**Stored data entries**
◇ ◇ ◇ ◇ ◇ ◇ ◇

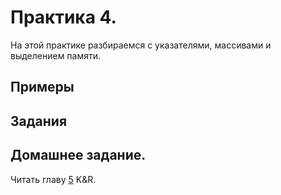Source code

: # Практика 4.

На этой практике разбираемся с указателями, массивами и выделением памяти.

## Примеры

## Задания

## Домашнее задание.

Читать главу [5](http://givi.olnd.ru/kr2/05.html) K&R.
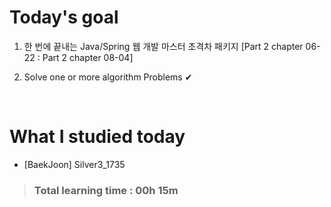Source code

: # Today's goal

1. 한 번에 끝내는 Java/Spring 웹 개발 마스터 초격차 패키지 [Part 2 chapter 06-22 : Part 2 chapter 08-04]

2. Solve one or more algorithm Problems ✔

<br>

# What I studied today

* [BaekJoon] Silver3_1735

><h3>Total learning time : 00h 15m</h3>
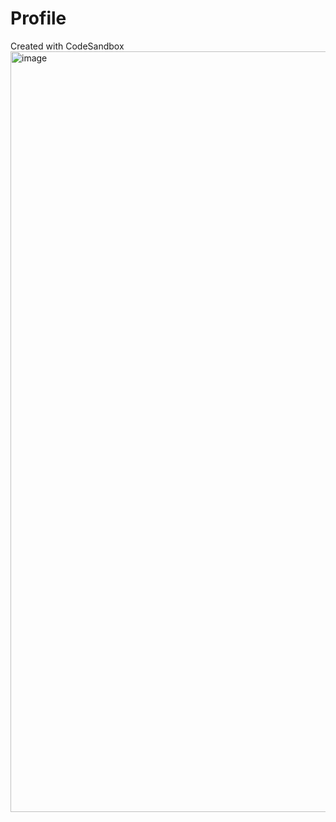 # Profile
Created with CodeSandbox
<img width="1217" alt="image" src="https://user-images.githubusercontent.com/51490169/214323576-45783828-dd79-4eab-9cd3-88a8529f83c7.png">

◇ ◇ ◇ ◇ ◇ ◇ ◇

**WHAT TO WORK ON**
Could the data above be reproduced exactly, with the pictures left out?

**RESPONSE BELOW**
Source code

: # Практика 4.

На этой практике разбираемся с указателями, массивами и выделением памяти.

## Примеры

## Задания

## Домашнее задание.

Читать главу [5](http://givi.olnd.ru/kr2/05.html) K&R.
Source code

: # Today's goal

1. 한 번에 끝내는 Java/Spring 웹 개발 마스터 초격차 패키지 [Part 2 chapter 06-22 : Part 2 chapter 08-04]

2. Solve one or more algorithm Problems ✔

<br>

# What I studied today

* [BaekJoon] Silver3_1735

><h3>Total learning time : 00h 15m</h3>
 # Profile
Created with CodeSandbox
<img width="1217" alt="image" src="https://user-images.githubusercontent.com/51490169/214323576-45783828-dd79-4eab-9cd3-88a8529f83c7.png">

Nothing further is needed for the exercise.